Chief executive Andrew Thorburn, who was appointed to the role in August, said the latest writedown was disappointing and the bank needed to do better.
“The feedback that I’ve had from investors over the last few months is that we do need to improve our performance and that’s what I want as well,” he said.
Mr Thorburn said the bank’s senior executive team would have their bonuses cut as a result of the slide in earnings.
“It’s clear this result is well down on expectations and on our plan and as our bonus pool is based on cash earnings and return on equity then we can also expect and know that bonus pool will also be reduced,” he said.
But he remained confident about the long term outlook for the bank, which has consistently underperformed its “big four” rivals: the Commonwealth, Westpac and ANZ.

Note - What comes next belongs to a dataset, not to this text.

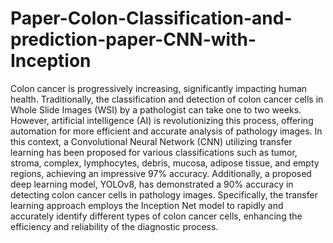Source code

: # Paper-Colon-Classification-and-prediction-paper-CNN-with-Inception

Colon cancer is progressively increasing, significantly impacting human health. Traditionally, the classification and detection of colon cancer cells in Whole Slide Images (WSI) by a pathologist can take one to two weeks. However, artificial intelligence (AI) is revolutionizing this process, offering automation for more efficient and accurate analysis of pathology images. In this context, a Convolutional Neural Network (CNN) utilizing transfer learning has been proposed for various classifications such as tumor, stroma, complex, lymphocytes, debris, mucosa, adipose tissue, and empty regions, achieving an impressive 97% accuracy. Additionally, a proposed deep learning model, YOLOv8, has demonstrated a 90% accuracy in detecting colon cancer cells in pathology images. Specifically, the transfer learning approach employs the Inception Net model to rapidly and accurately identify different types of colon cancer cells, enhancing the efficiency and reliability of the diagnostic process.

“I think we have a core franchise which is really strong and has a lot of potential,” he said.
Mr Thorburn said the writedowns and provisions would result in an after tax hit of $1.34 billion to NAB.
Most of the charges are linked to misconduct by its UK operations, where the industry is reeling over scandals surrounding the selling of payment protection insurance and interest rate hedging products.
The bank announced pre-tax provisions of STG420 million ($A766.63 million) and STG250 million ($A456.33 million) relating to the PPI and interest rate hedging products, respectively.
Along with other UK banks, the Clydesdale Bank has faced ongoing scrutiny over the selling of its payment protection insurance and interest rate hedging products.
Mr Thorburn said the total cost of the past misconduct to the bank was still unknown but the latest provisions were enough to cover the known costs.
“We are confident that we have taken an appropriate level of provision for what we know now.”
NAB also announced a $297 million impairment linked to capitalised software, mostly within its Australian business.
The bank said the benefits linked to the software had been substantially below what had been expected.
It will also take a $US120 million ($A132 million) hit relating to deferred tax assets in the US, while a reduction in tax offsets linked to research and development will reduce full year cash earnings by a net $28 million, after tax.